Given entries |
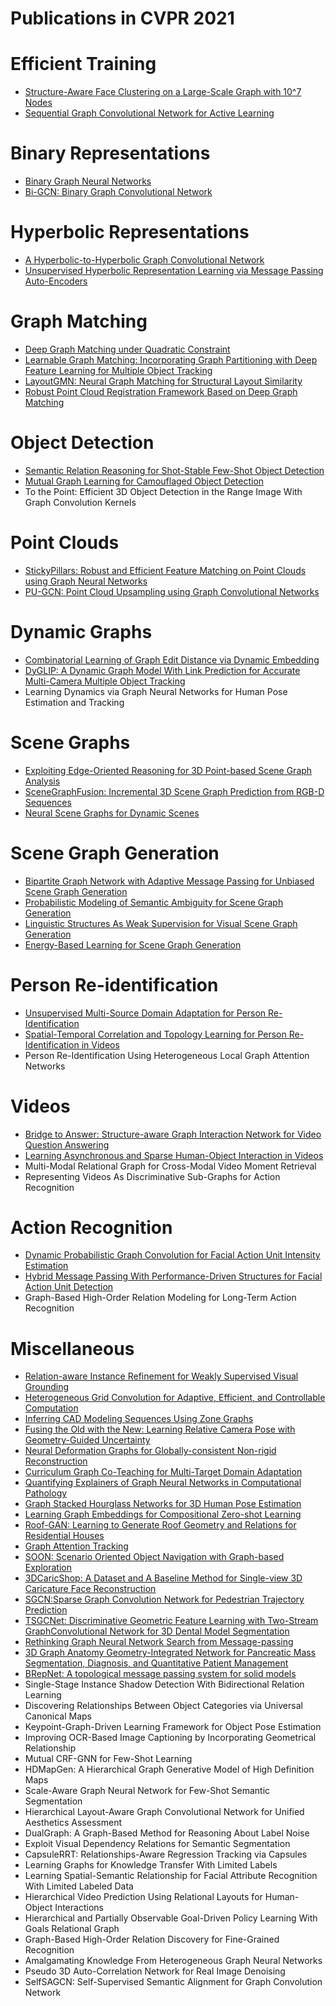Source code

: # Publications in CVPR 2021



# Efficient Training
- [Structure-Aware Face Clustering on a Large-Scale Graph with 10^7 Nodes](https://github.com/naganandy/graph-based-deep-learning-literature/blob/master/conference-publications/folders/publications_cvpr21/starfc_cvpr21/README.md)
- [Sequential Graph Convolutional Network for Active Learning](https://github.com/naganandy/graph-based-deep-learning-literature/blob/master/conference-publications/folders/publications_cvpr21/seqgcn_cvpr21/README.md)



# Binary Representations
- [Binary Graph Neural Networks](https://github.com/naganandy/graph-based-deep-learning-literature/blob/master/conference-publications/folders/publications_cvpr21/binarygnn_cvpr21/README.md)
- [Bi-GCN: Binary Graph Convolutional Network](https://github.com/naganandy/graph-based-deep-learning-literature/blob/master/conference-publications/folders/publications_cvpr21/bigcn_cvpr21/README.md)



# Hyperbolic Representations
- [A Hyperbolic-to-Hyperbolic Graph Convolutional Network](https://github.com/naganandy/graph-based-deep-learning-literature/blob/master/conference-publications/folders/publications_cvpr21/h2hgcn_cvpr21/README.md)
- [Unsupervised Hyperbolic Representation Learning via Message Passing Auto-Encoders](https://github.com/naganandy/graph-based-deep-learning-literature/blob/master/conference-publications/folders/publications_cvpr21/hgcae_cvpr21/README.md)



# Graph Matching
- [Deep Graph Matching under Quadratic Constraint](https://github.com/naganandy/graph-based-deep-learning-literature/blob/master/conference-publications/folders/publications_cvpr21/qcdgm_cvpr21/README.md)
- [Learnable Graph Matching: Incorporating Graph Partitioning with Deep Feature Learning for Multiple Object Tracking](https://github.com/naganandy/graph-based-deep-learning-literature/blob/master/conference-publications/folders/publications_cvpr21/gmtracker_cvpr21/README.md)
- [LayoutGMN: Neural Graph Matching for Structural Layout Similarity](https://github.com/naganandy/graph-based-deep-learning-literature/blob/master/conference-publications/folders/publications_cvpr21/layoutgmn_cvpr21/README.md)
- [Robust Point Cloud Registration Framework Based on Deep Graph Matching](https://github.com/naganandy/graph-based-deep-learning-literature/blob/master/conference-publications/folders/publications_cvpr21/grm_cvpr21/README.md)



# Object Detection
- [Semantic Relation Reasoning for Shot-Stable Few-Shot Object Detection](https://github.com/naganandy/graph-based-deep-learning-literature/blob/master/conference-publications/folders/publications_cvpr21/srrfsd_cvpr21/README.md)
- [Mutual Graph Learning for Camouflaged Object Detection](https://github.com/naganandy/graph-based-deep-learning-literature/blob/master/conference-publications/folders/publications_cvpr21/mgl_cvpr21/README.md)
- To the Point: Efficient 3D Object Detection in the Range Image With Graph Convolution Kernels



# Point Clouds
- [StickyPillars: Robust and Efficient Feature Matching on Point Clouds using Graph Neural Networks](https://github.com/naganandy/graph-based-deep-learning-literature/blob/master/conference-publications/folders/publications_cvpr21/stickypillars_cvpr21/README.md)
- [PU-GCN: Point Cloud Upsampling using Graph Convolutional Networks](https://github.com/naganandy/graph-based-deep-learning-literature/blob/master/conference-publications/folders/publications_cvpr21/pugcn_cvpr21/README.md)



# Dynamic Graphs
- [Combinatorial Learning of Graph Edit Distance via Dynamic Embedding](https://github.com/naganandy/graph-based-deep-learning-literature/blob/master/conference-publications/folders/publications_cvpr21/ged_cvpr21/README.md)
- [DyGLIP: A Dynamic Graph Model With Link Prediction for Accurate Multi-Camera Multiple Object Tracking](https://github.com/naganandy/graph-based-deep-learning-literature/blob/master/conference-publications/folders/publications_cvpr21/dyglip_cvpr21/README.md)
- Learning Dynamics via Graph Neural Networks for Human Pose Estimation and Tracking



# Scene Graphs
- [Exploiting Edge-Oriented Reasoning for 3D Point-based Scene Graph Analysis](https://github.com/naganandy/graph-based-deep-learning-literature/blob/master/conference-publications/folders/publications_cvpr21/edgegcn_cvpr21/README.md)
- [SceneGraphFusion: Incremental 3D Scene Graph Prediction from RGB-D Sequences](https://github.com/naganandy/graph-based-deep-learning-literature/blob/master/conference-publications/folders/publications_cvpr21/scenegraphfusion_cvpr21/README.md)
- [Neural Scene Graphs for Dynamic Scenes](https://github.com/naganandy/graph-based-deep-learning-literature/blob/master/conference-publications/folders/publications_cvpr21/nsg_cvpr21/README.md)



# Scene Graph Generation
- [Bipartite Graph Network with Adaptive Message Passing for Unbiased Scene Graph Generation](https://github.com/naganandy/graph-based-deep-learning-literature/blob/master/conference-publications/folders/publications_cvpr21/bgnn_cvpr21/README.md)
- [Probabilistic Modeling of Semantic Ambiguity for Scene Graph Generation](https://github.com/naganandy/graph-based-deep-learning-literature/blob/master/conference-publications/folders/publications_cvpr21/rescagcn_cvpr21/README.md)
- [Linguistic Structures As Weak Supervision for Visual Scene Graph Generation](https://github.com/naganandy/graph-based-deep-learning-literature/blob/master/conference-publications/folders/publications_cvpr21/wssgg_cvpr21/README.md)
- [Energy-Based Learning for Scene Graph Generation](https://github.com/naganandy/graph-based-deep-learning-literature/blob/master/conference-publications/folders/publications_cvpr21/ebsg_cvpr21/README.md)



# Person Re-identification
- [Unsupervised Multi-Source Domain Adaptation for Person Re-Identification](https://github.com/naganandy/graph-based-deep-learning-literature/blob/master/conference-publications/folders/publications_cvpr21/mdif_cvpr21/README.md)
- [Spatial-Temporal Correlation and Topology Learning for Person Re-Identification in Videos](https://github.com/naganandy/graph-based-deep-learning-literature/blob/master/conference-publications/folders/publications_cvpr21/ctl_cvpr21/README.md)
- Person Re-Identification Using Heterogeneous Local Graph Attention Networks



# Videos
- [Bridge to Answer: Structure-aware Graph Interaction Network for Video Question Answering](https://github.com/naganandy/graph-based-deep-learning-literature/blob/master/conference-publications/folders/publications_cvpr21/b2a_cvpr21/README.md)
- [Learning Asynchronous and Sparse Human-Object Interaction in Videos](https://github.com/naganandy/graph-based-deep-learning-literature/blob/master/conference-publications/folders/publications_cvpr21/assign_cvpr21/README.md)
- Multi-Modal Relational Graph for Cross-Modal Video Moment Retrieval
- Representing Videos As Discriminative Sub-Graphs for Action Recognition



# Action Recognition
- [Dynamic Probabilistic Graph Convolution for Facial Action Unit Intensity Estimation](https://github.com/naganandy/graph-based-deep-learning-literature/blob/master/conference-publications/folders/publications_cvpr21/dpg_cvpr21/README.md)
- [Hybrid Message Passing With Performance-Driven Structures for Facial Action Unit Detection](https://github.com/naganandy/graph-based-deep-learning-literature/blob/master/conference-publications/folders/publications_cvpr21/hmp_cvpr21/README.md)
- Graph-Based High-Order Relation Modeling for Long-Term Action Recognition



# Miscellaneous
- [Relation-aware Instance Refinement for Weakly Supervised Visual Grounding](https://github.com/naganandy/graph-based-deep-learning-literature/blob/master/conference-publications/folders/publications_cvpr21/vogn_cvpr21/README.md)
- [Heterogeneous Grid Convolution for Adaptive, Efficient, and Controllable Computation](https://github.com/naganandy/graph-based-deep-learning-literature/blob/master/conference-publications/folders/publications_cvpr21/hgcnn_cvpr21/README.md)
- [Inferring CAD Modeling Sequences Using Zone Graphs](https://github.com/naganandy/graph-based-deep-learning-literature/blob/master/conference-publications/folders/publications_cvpr21/zonegraph_cvpr21/README.md)
- [Fusing the Old with the New: Learning Relative Camera Pose with Geometry-Guided Uncertainty](https://github.com/naganandy/graph-based-deep-learning-literature/blob/master/conference-publications/folders/publications_cvpr21/uafusion_cvpr21/README.md)
- [Neural Deformation Graphs for Globally-consistent Non-rigid Reconstruction](https://github.com/naganandy/graph-based-deep-learning-literature/blob/master/conference-publications/folders/publications_cvpr21/ndf_cvpr21/README.md)
- [Curriculum Graph Co-Teaching for Multi-Target Domain Adaptation](https://github.com/naganandy/graph-based-deep-learning-literature/blob/master/conference-publications/folders/publications_cvpr21/cgct_cvpr21/README.md)
- [Quantifying Explainers of Graph Neural Networks in Computational Pathology](https://github.com/naganandy/graph-based-deep-learning-literature/blob/master/conference-publications/folders/publications_cvpr21/qegnn_cvpr21/README.md)
- [Graph Stacked Hourglass Networks for 3D Human Pose Estimation](https://github.com/naganandy/graph-based-deep-learning-literature/blob/master/conference-publications/folders/publications_cvpr21/graphsh_cvpr21/README.md)
- [Learning Graph Embeddings for Compositional Zero-shot Learning](https://github.com/naganandy/graph-based-deep-learning-literature/blob/master/conference-publications/folders/publications_cvpr21/cge_cvpr21/README.md)
- [Roof-GAN: Learning to Generate Roof Geometry and Relations for Residential Houses](https://github.com/naganandy/graph-based-deep-learning-literature/blob/master/conference-publications/folders/publications_cvpr21/roofgan_cvpr21/README.md)
- [Graph Attention Tracking](https://github.com/naganandy/graph-based-deep-learning-literature/blob/master/conference-publications/folders/publications_cvpr21/siamgat_cvpr21/README.md)
- [SOON: Scenario Oriented Object Navigation with Graph-based Exploration](https://github.com/naganandy/graph-based-deep-learning-literature/blob/master/conference-publications/folders/publications_cvpr21/soon_cvpr21/README.md)
- [3DCaricShop: A Dataset and A Baseline Method for Single-view 3D Caricature Face Reconstruction](https://github.com/naganandy/graph-based-deep-learning-literature/blob/master/conference-publications/folders/publications_cvpr21/vcgcn_cvpr21/README.md)
- [SGCN:Sparse Graph Convolution Network for Pedestrian Trajectory Prediction](https://github.com/naganandy/graph-based-deep-learning-literature/blob/master/conference-publications/folders/publications_cvpr21/sgcn_cvpr21/README.md)
- [TSGCNet: Discriminative Geometric Feature Learning with Two-Stream GraphConvolutional Network for 3D Dental Model Segmentation](https://github.com/naganandy/graph-based-deep-learning-literature/blob/master/conference-publications/folders/publications_cvpr21/tsgcnet_cvpr21/README.md)
- [Rethinking Graph Neural Network Search from Message-passing](https://github.com/naganandy/graph-based-deep-learning-literature/blob/master/conference-publications/folders/publications_cvpr21/gnas_cvpr21/README.md)
- [3D Graph Anatomy Geometry-Integrated Network for Pancreatic Mass Segmentation, Diagnosis, and Quantitative Patient Management](https://github.com/naganandy/graph-based-deep-learning-literature/blob/master/conference-publications/folders/publications_cvpr21/smcn_cvpr21/README.md)
- [BRepNet: A topological message passing system for solid models](https://github.com/naganandy/graph-based-deep-learning-literature/blob/master/conference-publications/folders/publications_cvpr21/brepnet_cvpr21/README.md)
- Single-Stage Instance Shadow Detection With Bidirectional Relation Learning
- Discovering Relationships Between Object Categories via Universal Canonical Maps
- Keypoint-Graph-Driven Learning Framework for Object Pose Estimation
- Improving OCR-Based Image Captioning by Incorporating Geometrical Relationship
- Mutual CRF-GNN for Few-Shot Learning
- HDMapGen: A Hierarchical Graph Generative Model of High Definition Maps
- Scale-Aware Graph Neural Network for Few-Shot Semantic Segmentation
- Hierarchical Layout-Aware Graph Convolutional Network for Unified Aesthetics Assessment
- DualGraph: A Graph-Based Method for Reasoning About Label Noise
- Exploit Visual Dependency Relations for Semantic Segmentation
- CapsuleRRT: Relationships-Aware Regression Tracking via Capsules
- Learning Graphs for Knowledge Transfer With Limited Labels
- Learning Spatial-Semantic Relationship for Facial Attribute Recognition With Limited Labeled Data
- Hierarchical Video Prediction Using Relational Layouts for Human-Object Interactions
- Hierarchical and Partially Observable Goal-Driven Policy Learning With Goals Relational Graph
- Graph-Based High-Order Relation Discovery for Fine-Grained Recognition
- Amalgamating Knowledge From Heterogeneous Graph Neural Networks
- Pseudo 3D Auto-Correlation Network for Real Image Denoising
- SelfSAGCN: Self-Supervised Semantic Alignment for Graph Convolution Network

Prompt | Reproduce word for word the material above, beginning with the line that contains "- [Bi-GCN: Binary" and ending with the line that contains "- [Deep Graph".

Reply |
- [Bi-GCN: Binary Graph Convolutional Network](https://github.com/naganandy/graph-based-deep-learning-literature/blob/master/conference-publications/folders/publications_cvpr21/bigcn_cvpr21/README.md)



# Hyperbolic Representations
- [A Hyperbolic-to-Hyperbolic Graph Convolutional Network](https://github.com/naganandy/graph-based-deep-learning-literature/blob/master/conference-publications/folders/publications_cvpr21/h2hgcn_cvpr21/README.md)
- [Unsupervised Hyperbolic Representation Learning via Message Passing Auto-Encoders](https://github.com/naganandy/graph-based-deep-learning-literature/blob/master/conference-publications/folders/publications_cvpr21/hgcae_cvpr21/README.md)



# Graph Matching
- [Deep Graph Matching under Quadratic Constraint](https://github.com/naganandy/graph-based-deep-learning-literature/blob/master/conference-publications/folders/publications_cvpr21/qcdgm_cvpr21/README.md)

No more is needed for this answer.